Out of this place of comfort, Nehemiah was called by God to lead the rebuilding effort of the Temple in Jerusalem. He made the long trip back to Jerusalem. And he had a breakdown when he saw the city. He wept. For the Temple was now rubble from arson, the city of God in ruins, the people in disgrace. The story of Nehemiah is an amazing account of courage, hard work, opposition, and a lot of patience. The story describes the restoration of a city, a nation, and a man. It would take 21 arduous years to rebuild the Temple. But they did it and there was a huge celebration in the end.
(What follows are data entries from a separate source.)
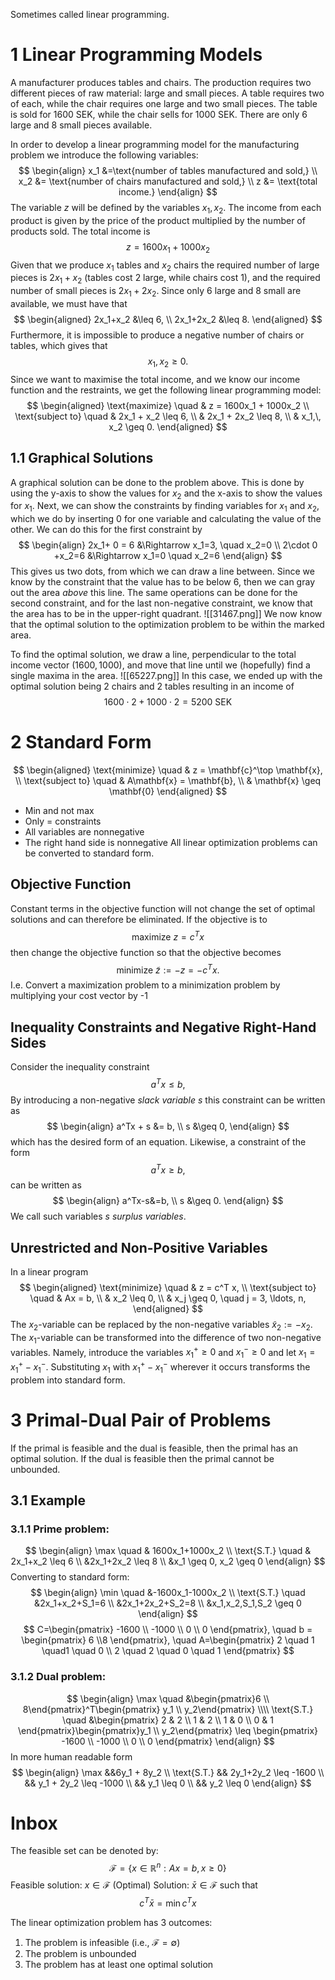 Sometimes called linear programming.
# 1 Linear Programming Models
A manufacturer produces tables and chairs. The production requires two different pieces of raw material: large and small pieces. A table requires two of each, while the chair requires one large and two small pieces. The table is sold for 1600 SEK, while the chair sells for 1000 SEK. There are only 6 large and 8 small pieces available.

In order to develop a linear programming model for the manufacturing problem we introduce the following variables:
$$
\begin{align}
x_1 &=\text{number of tables manufactured and sold,} \\
x_2 &= \text{number of chairs manufactured and sold,} \\
z &= \text{total income.}
\end{align}
$$
The variable $z$ will be defined by the variables $x_1, x_2$. The income from each product is given by the price of the product multiplied by the number of products sold. The total income is
$$
z=1600x_1 + 1000x_2
$$
Given that we produce $x_1$ tables and $x_2$ chairs the required number of large pieces is $2x_1+x_2$ (tables cost 2 large, while chairs cost 1), and the required number of small pieces is $2x_1+2x_2$. Since only 6 large and 8 small are available, we must have that
$$
\begin{aligned}
2x_1+x_2 &\leq 6, \\
2x_1+2x_2 &\leq 8.
\end{aligned}
$$
Furthermore, it is impossible to produce a negative number of chairs or tables, which gives that
$$x_1,x_2 \geq 0.$$
Since we want to maximise the total income, and we know our income function and the restraints, we get the following linear programming model:
$$
\begin{aligned}
\text{maximize} \quad & z = 1600x_1 + 1000x_2 \\
\text{subject to} \quad & 2x_1 + x_2 \leq 6, \\
                        & 2x_1 + 2x_2 \leq 8, \\
                        & x_1,\, x_2 \geq 0.
\end{aligned}
$$
## 1.1 Graphical Solutions
A graphical solution can be done to the problem above. This is done by using the y-axis to show the values for $x_2$ and the x-axis to show the values for $x_1$. Next, we can show the constraints by finding variables for $x_1$ and $x_2$, which we do by inserting 0 for one variable and calculating the value of the other. 
We can do this for the first constraint by
$$
\begin{align}
2x_1+ 0 = 6 &\Rightarrow x_1=3, \quad x_2=0 \\
2\cdot 0 +x_2=6 &\Rightarrow x_1=0 \quad x_2=6
\end{align}
$$
This gives us two dots, from which we can draw a line between. Since we know by the constraint that the value has to be below 6, then we can gray out the area *above* this line. The same operations can be done for the second constraint, and for the last non-negative constraint, we know that the area has to be in the upper-right quadrant.
![[31467.png]]
We now know that the optimal solution to the optimization problem to be within the marked area.

To find the optimal solution, we draw a line, perpendicular to the total income vector $(1600, 1000)$, and move that line until we (hopefully) find a single maxima in the area.
![[65227.png]]
In this case, we ended up with the optimal solution being 2 chairs and 2 tables resulting in an income of
$$
1600\cdot2 + 1000\cdot 2 =5200 \text{ SEK}
$$
# 2 Standard Form
$$
\begin{aligned}
\text{minimize} \quad & z = \mathbf{c}^\top \mathbf{x}, \\
\text{subject to} \quad & A\mathbf{x} = \mathbf{b}, \\
& \mathbf{x} \geq \mathbf{0}
\end{aligned}
$$
- Min and not max
- Only = constraints
- All variables are nonnegative
- The right hand side is nonnegative
All linear optimization problems can be converted to standard form.

## Objective Function
Constant terms in the objective function will not change the set of optimal solutions and can therefore be eliminated. If the objective is to
$$
\text{maximize } z = c^Tx
$$
then change the objective function so that the objective becomes
$$
\text{minimize } \tilde z:=-z=-c^Tx.
$$
I.e. Convert a maximization problem to a minimization problem by multiplying your cost vector by -1
## Inequality Constraints and Negative Right-Hand Sides
Consider the inequality constraint
$$a^Tx \leq b,$$
By introducing a non-negative *slack variable* $s$ this constraint can be written as
$$
\begin{align}
a^Tx + s &= b, \\
s &\geq 0,
\end{align}
$$
which has the desired form of an equation.
Likewise, a constraint of the form
$$a^Tx \geq b,$$
can be written as
$$
\begin{align}
a^Tx-s&=b, \\
s &\geq 0.
\end{align}
$$
We call such variables $s$ *surplus variables*.
## Unrestricted and Non-Positive Variables
In a linear program
$$
\begin{aligned}
\text{minimize} \quad & z = c^T x, \\
\text{subject to} \quad & Ax = b, \\
& x_2 \leq 0, \\
& x_j \geq 0, \quad j = 3, \ldots, n,
\end{aligned}
$$
The $x_2$-variable can be replaced by the non-negative variables $\tilde x_2:=-x_2$.
The $x_1$-variable can be transformed into the difference of two non-negative variables. Namely, introduce the variables $x^+_1 \geq 0$ and $x^-_1 \geq 0$ and let $x_1=x^+_1-x^-_1$. Substituting $x_1$ with $x^+_1-x^-_1$ wherever it occurs transforms the problem into standard form.
# 3 Primal-Dual Pair of Problems
If the primal is feasible and the dual is feasible, then the primal has an optimal solution.
If the dual is feasible then the primal cannot be unbounded.
## 3.1 Example
### 3.1.1 Prime problem:
$$
\begin{align}
\max \quad & 1600x_1+1000x_2 \\
\text{S.T.} \quad & 2x_1+x_2 \leq 6 \\
&2x_1+2x_2 \leq 8 \\
&x_1 \geq 0, x_2 \geq 0
\end{align}
$$
Converting to standard form:
$$
\begin{align}
\min \quad &-1600x_1-1000x_2 \\
\text{S.T.} \quad &2x_1+x_2+S_1=6 \\
&2x_1+2x_2+S_2=8 \\
&x_1,x_2,S_1,S_2 \geq 0
\end{align}
$$
$$
C=\begin{pmatrix}
-1600 \\
-1000 \\
0 \\
0
\end{pmatrix}, \quad
b = \begin{pmatrix} 6 \\8 \end{pmatrix}, \quad
A=\begin{pmatrix}
2 \quad 1 \quad1 \quad 0 \\
2 \quad 2 \quad 0 \quad 1
\end{pmatrix}
$$
### 3.1.2 Dual problem:
$$
\begin{align}
\max \quad &\begin{pmatrix}6 \\ 8\end{pmatrix}^T\begin{pmatrix} y_1 \\ y_2\end{pmatrix} \\\\
\text{S.T.} \quad &\begin{pmatrix} 2 & 2 \\ 1 & 2 \\ 1 & 0 \\ 0 & 1 \end{pmatrix}\begin{pmatrix}y_1 \\ y_2\end{pmatrix} \leq \begin{pmatrix} -1600 \\ -1000 \\ 0 \\ 0 \end{pmatrix}
\end{align}
$$
In more human readable form
$$
\begin{align}
\max &&6y_1 + 8y_2 \\
\text{S.T.} && 2y_1+2y_2 \leq -1600 \\
&& y_1 + 2y_2 \leq -1000 \\
&& y_1 \leq 0 \\
&& y_2 \leq 0
\end{align}
$$
# Inbox
The feasible set can be denoted by:
$$
\mathcal{F} = \{x \in \mathbb{R}^n:Ax=b,x \geq 0\}
$$
Feasible solution: $x \in \mathcal{F}$
(Optimal) Solution: $\bar x \in \mathcal{F}$ such that
$$
c^T\bar x = \min c^Tx
$$

The linear optimization problem has 3 outcomes:
1. The problem is infeasible (i.e., $\mathcal{F} = \emptyset$)
2. The problem is unbounded
3. The problem has at least one optimal solution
We, too will be called out of our comfort zone as we begin this building project. Hopefully, it will not last 21 arduous years, but we may be uncomfortable, inconvenienced for some months. We are just in the beginning stages of our building project. It will take courage, hard work, and a lot of patience along the way. There will be construction tape we may need to step around, tools laying around – maybe even on the altar, maybe some dust in the air, unexpected twists and turns, porta potties outside our front doors. Like Nehemiah, we will be called outside our comfort zone. But I believe in you and I believe that we are up for the task. And like Nehemiah, we will celebrate when it is finished. I propose that at that party we have a big sign at the entry door that reads, “End of construction. Thank you for your patience.” Amen.